Na klar. Jeder würde gerne sein Hobby zum Beruf machen. Und das ist ja auch möglich,
wenn man Zeit in eine entsprechende Ausbildung investiert. Wenn man dies nicht kann,
muss man sich der bitteren Lebensrealität stellen, für sein wirtschaftliches Überleben
ohne Spaßfaktor zu sorgen. Ist auch nicht so schlimm, man bekommt ja Geld dafür und
hat das Gefühl anderen nicht auf der Tasche zu liegen. Das war für mich immer wichtig.
 
Oh doch, es gibt sehr viel Schlimmeres, als einen Job, den man nicht mag oder vielleicht sogar hasst: in die Armut oder die Arbeitslosigkeit abzurutschen und daraus nur noch ganz schwer zu entkommen.

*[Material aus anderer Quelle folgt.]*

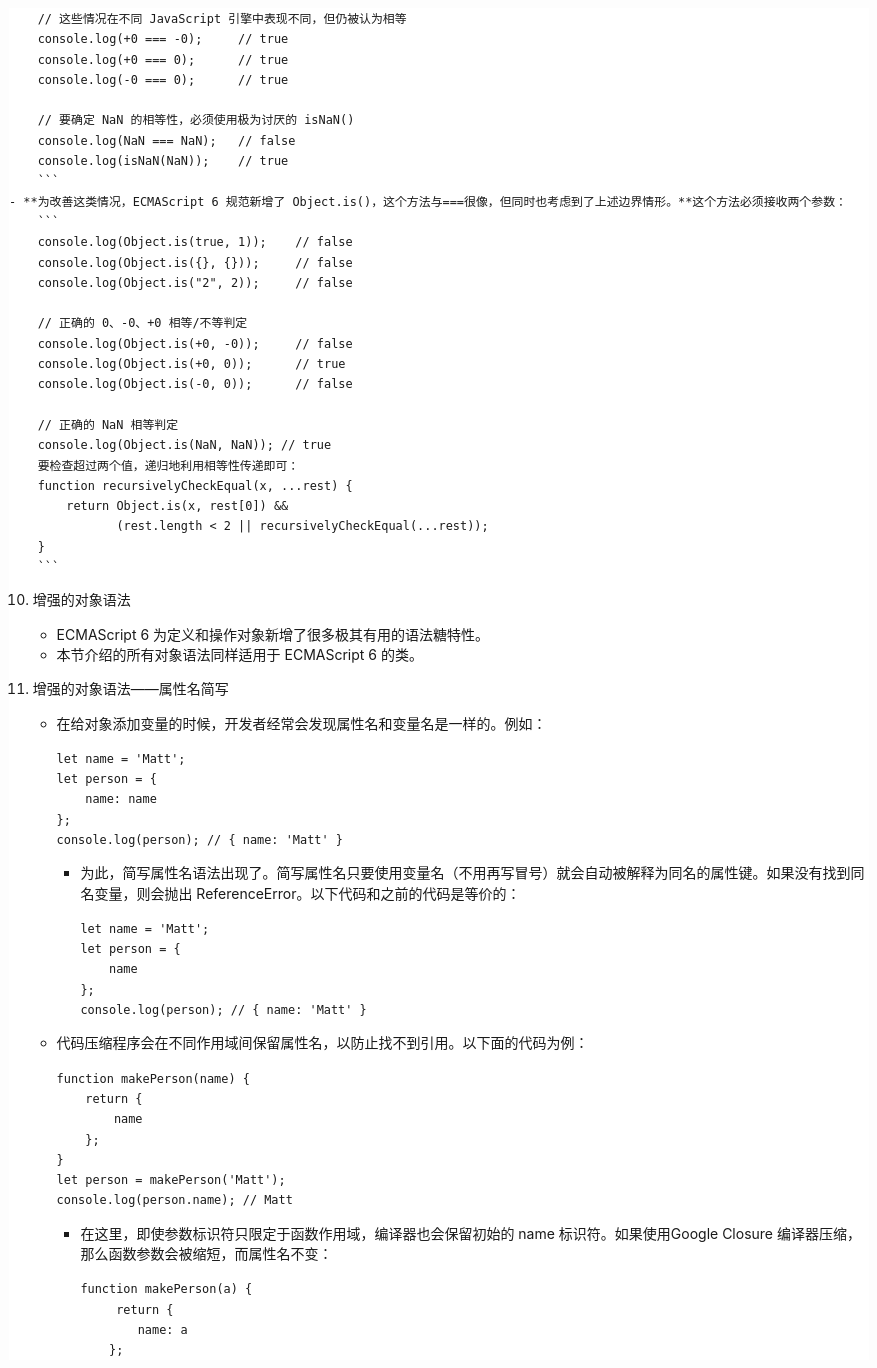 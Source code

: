         // 这些情况在不同 JavaScript 引擎中表现不同，但仍被认为相等
        console.log(+0 === -0);     // true 
        console.log(+0 === 0);      // true 
        console.log(-0 === 0);      // true 
        
        // 要确定 NaN 的相等性，必须使用极为讨厌的 isNaN() 
        console.log(NaN === NaN);   // false 
        console.log(isNaN(NaN));    // true
        ```
    - **为改善这类情况，ECMAScript 6 规范新增了 Object.is()，这个方法与===很像，但同时也考虑到了上述边界情形。**这个方法必须接收两个参数：
        ```
        console.log(Object.is(true, 1));    // false 
        console.log(Object.is({}, {}));     // false 
        console.log(Object.is("2", 2));     // false 
        
        // 正确的 0、-0、+0 相等/不等判定
        console.log(Object.is(+0, -0));     // false 
        console.log(Object.is(+0, 0));      // true 
        console.log(Object.is(-0, 0));      // false 
        
        // 正确的 NaN 相等判定
        console.log(Object.is(NaN, NaN)); // true 
        要检查超过两个值，递归地利用相等性传递即可：
        function recursivelyCheckEqual(x, ...rest) { 
            return Object.is(x, rest[0]) && 
                   (rest.length < 2 || recursivelyCheckEqual(...rest)); 
        }
        ```

10. 增强的对象语法
    - ECMAScript 6 为定义和操作对象新增了很多极其有用的语法糖特性。
    - 本节介绍的所有对象语法同样适用于 ECMAScript 6 的类。

11. 增强的对象语法——属性名简写
    - 在给对象添加变量的时候，开发者经常会发现属性名和变量名是一样的。例如：
        ```
        let name = 'Matt'; 
        let person = { 
            name: name 
        }; 
        console.log(person); // { name: 'Matt' } 
        ```
        - 为此，简写属性名语法出现了。简写属性名只要使用变量名（不用再写冒号）就会自动被解释为同名的属性键。如果没有找到同名变量，则会抛出 ReferenceError。以下代码和之前的代码是等价的：
            ```
            let name = 'Matt'; 
            let person = { 
                name 
            }; 
            console.log(person); // { name: 'Matt' }
            ```
    - 代码压缩程序会在不同作用域间保留属性名，以防止找不到引用。以下面的代码为例：
        ```
        function makePerson(name) { 
            return { 
                name 
            }; 
        } 
        let person = makePerson('Matt'); 
        console.log(person.name); // Matt
        ```
        - 在这里，即使参数标识符只限定于函数作用域，编译器也会保留初始的 name 标识符。如果使用Google Closure 编译器压缩，那么函数参数会被缩短，而属性名不变：
            ```
            function makePerson(a) { 
                 return { 
                    name: a 
                };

Ich komme aus der Armut. Ich weiß wie das ist wenn man Kleidung und Spielzeug für das Kind gespendet bekommt. 12h-tage und trotzdem sorgt man sich regelmäßig wie man denn jetzt die Miete zahlt. Ich weiß wie es ist.

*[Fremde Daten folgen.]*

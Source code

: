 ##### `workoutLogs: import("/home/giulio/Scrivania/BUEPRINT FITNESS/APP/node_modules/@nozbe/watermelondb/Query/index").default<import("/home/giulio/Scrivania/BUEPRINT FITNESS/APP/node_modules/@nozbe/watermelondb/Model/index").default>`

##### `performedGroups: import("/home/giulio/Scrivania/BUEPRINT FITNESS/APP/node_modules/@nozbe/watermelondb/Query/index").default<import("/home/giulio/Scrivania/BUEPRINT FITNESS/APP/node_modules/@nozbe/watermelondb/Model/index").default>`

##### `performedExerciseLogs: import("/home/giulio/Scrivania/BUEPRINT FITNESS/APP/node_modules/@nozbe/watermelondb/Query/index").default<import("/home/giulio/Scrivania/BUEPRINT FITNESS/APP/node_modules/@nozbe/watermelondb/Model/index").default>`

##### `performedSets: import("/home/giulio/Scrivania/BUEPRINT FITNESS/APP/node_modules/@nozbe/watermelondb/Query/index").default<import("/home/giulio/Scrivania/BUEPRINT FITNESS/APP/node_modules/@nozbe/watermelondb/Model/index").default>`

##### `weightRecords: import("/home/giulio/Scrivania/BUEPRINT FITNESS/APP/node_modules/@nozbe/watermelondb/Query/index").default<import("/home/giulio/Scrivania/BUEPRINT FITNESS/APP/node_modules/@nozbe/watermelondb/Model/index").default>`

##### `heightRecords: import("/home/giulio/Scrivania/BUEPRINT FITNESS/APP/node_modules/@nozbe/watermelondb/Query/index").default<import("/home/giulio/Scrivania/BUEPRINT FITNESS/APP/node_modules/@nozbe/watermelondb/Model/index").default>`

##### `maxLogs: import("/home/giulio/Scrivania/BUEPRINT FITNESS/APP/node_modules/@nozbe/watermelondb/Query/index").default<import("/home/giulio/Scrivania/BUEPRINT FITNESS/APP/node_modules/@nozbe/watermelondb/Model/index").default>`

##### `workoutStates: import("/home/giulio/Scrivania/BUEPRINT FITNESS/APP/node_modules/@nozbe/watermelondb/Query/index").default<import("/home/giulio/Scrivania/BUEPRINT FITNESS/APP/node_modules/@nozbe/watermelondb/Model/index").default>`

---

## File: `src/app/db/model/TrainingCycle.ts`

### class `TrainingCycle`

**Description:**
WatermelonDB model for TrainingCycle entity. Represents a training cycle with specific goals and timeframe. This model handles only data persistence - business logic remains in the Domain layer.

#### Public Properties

Ich weiß aber auch, dass man in Deutschland den Luxus hat wechseln zukönnen. Sich weiterzubilden. Es wäre doch blöd diesen Luxus nicht zu nutzen, oder nicht zu sehen...

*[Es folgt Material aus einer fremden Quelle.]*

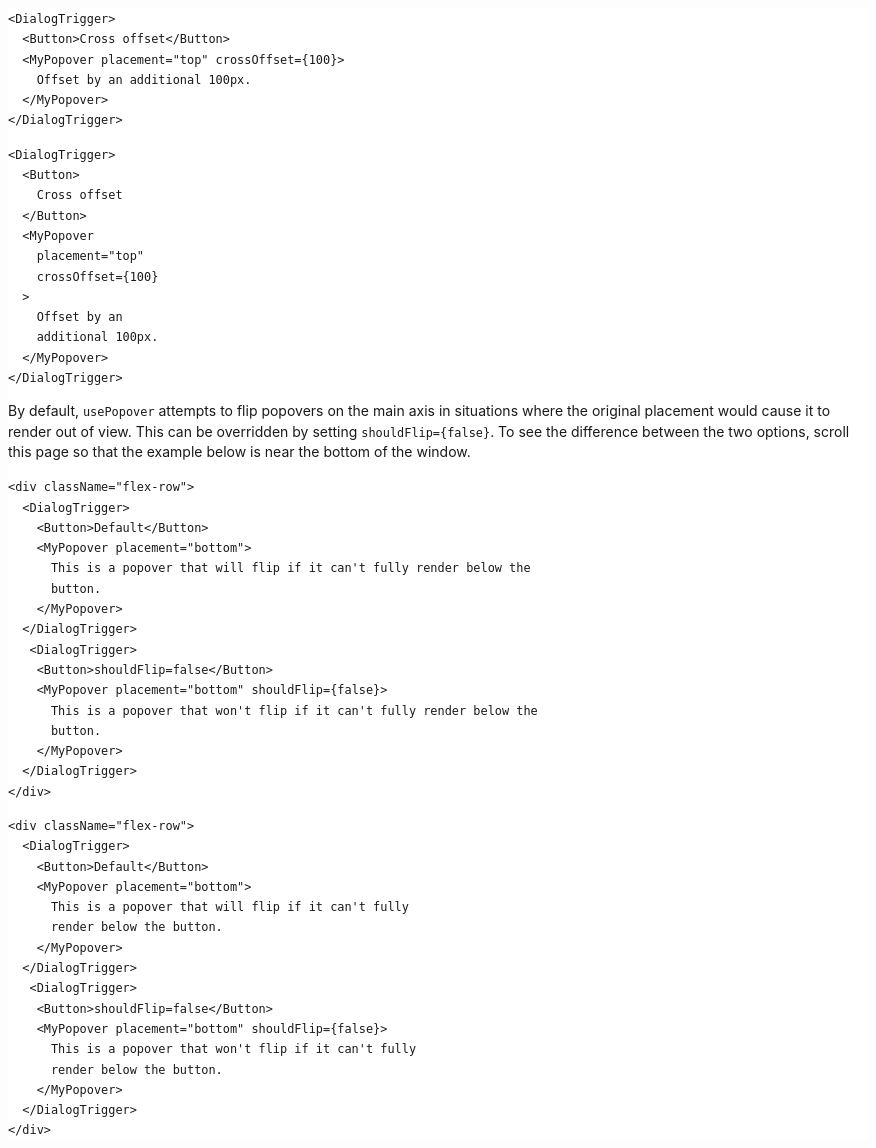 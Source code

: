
 ```
<DialogTrigger>
  <Button>Cross offset</Button>
  <MyPopover placement="top" crossOffset={100}>
    Offset by an additional 100px.
  </MyPopover>
</DialogTrigger>
```

```
<DialogTrigger>
  <Button>
    Cross offset
  </Button>
  <MyPopover
    placement="top"
    crossOffset={100}
  >
    Offset by an
    additional 100px.
  </MyPopover>
</DialogTrigger>
```

By default, `usePopover` attempts to flip popovers on the main axis in situations where the original placement would cause it to render out of view. This can be overridden by setting `shouldFlip={false}`. To see the difference between the two options, scroll this page so that the example below is near the bottom of the window.

```
<div className="flex-row">
  <DialogTrigger>
    <Button>Default</Button>
    <MyPopover placement="bottom">
      This is a popover that will flip if it can't fully render below the
      button.
    </MyPopover>
  </DialogTrigger>
   <DialogTrigger>
    <Button>shouldFlip=false</Button>
    <MyPopover placement="bottom" shouldFlip={false}>
      This is a popover that won't flip if it can't fully render below the
      button.
    </MyPopover>
  </DialogTrigger>
</div>
```

```
<div className="flex-row">
  <DialogTrigger>
    <Button>Default</Button>
    <MyPopover placement="bottom">
      This is a popover that will flip if it can't fully
      render below the button.
    </MyPopover>
  </DialogTrigger>
   <DialogTrigger>
    <Button>shouldFlip=false</Button>
    <MyPopover placement="bottom" shouldFlip={false}>
      This is a popover that won't flip if it can't fully
      render below the button.
    </MyPopover>
  </DialogTrigger>
</div>
```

Man muss halt die arschbacken zusammenkneifen. Kämpfen für ein besseres leben. Jeden Tag aufs neue. Und es lohnt sich. Denn heute bin ich in der Lage Kindern in Armut Kleidung und Spielzeug zu spenden.
 
Hallo,
Ich habe folgendes Anliegen an die Gruppe.
Könntet ihr euch vorzustellen, einen Beruf nur zum Geld verdienen lebenslang zu machen? Oder ein Beruf, von dem ihr Aspekt mögt, der aber eigentlich unter eurem Anspruch liegt , zu machen?
Schreibt mir bitte eure Antworten
Es ist halt mittlerweile wirklich schwierig die goldene Mitte zu finden. Für mich war immer einer der Hauptaspekte gut zu verdienen, damit ich mir keine Sorgen um meine Existenz machen muss....das gab mir immer ein Gefühl von Sicherheit und Stabilität. Nun sehe ich es so, dass es aber auch enorm wichtig ist, sich im Team wohl zu fühlen und Spaß zu haben...Das ist echt schon die halbe Miete. Hatte da in der Vergangenheit nur schlechte Erfahrungen und bin nur noch mit Bauchschmerzen auf die Arbeit. Ich befinde mich aber auch schon im Prozess die Abteilung zu wechseln....da wären dann beide Aspekte gegeben. Geld im Leben ist wirklich nicht alles..........aber der Spruch hilft dir leider auch nicht, deine Rechnungen, Miete etc. zu zahlen.
 
Schön , wenn der Beruf Spaß macht. Aber in erster Linie dient der Job zur Finanzierung des Lebens und der Freizeit.
es darf einem aber auch nichts ausmachen....
ic hhabe mal eine Arbeitsstelle gewechselt, weil die mega-belastend war.
Noch über ein halbes Jahr später hatte ich davon Albträume.....
schlimm ist auch, wenn man nur Zeit totschlagen muss...
habe ich als Student in diversen Ferienjobs erlebt. Die Arbeit war eigentlich nach drei Studnen getan und dann hing man bis auf kurze Zeiten nur noch rum und hat gewartet, bis man gehen durfte.
Das über Jahre hinweg ist auch nicht aushaltbar.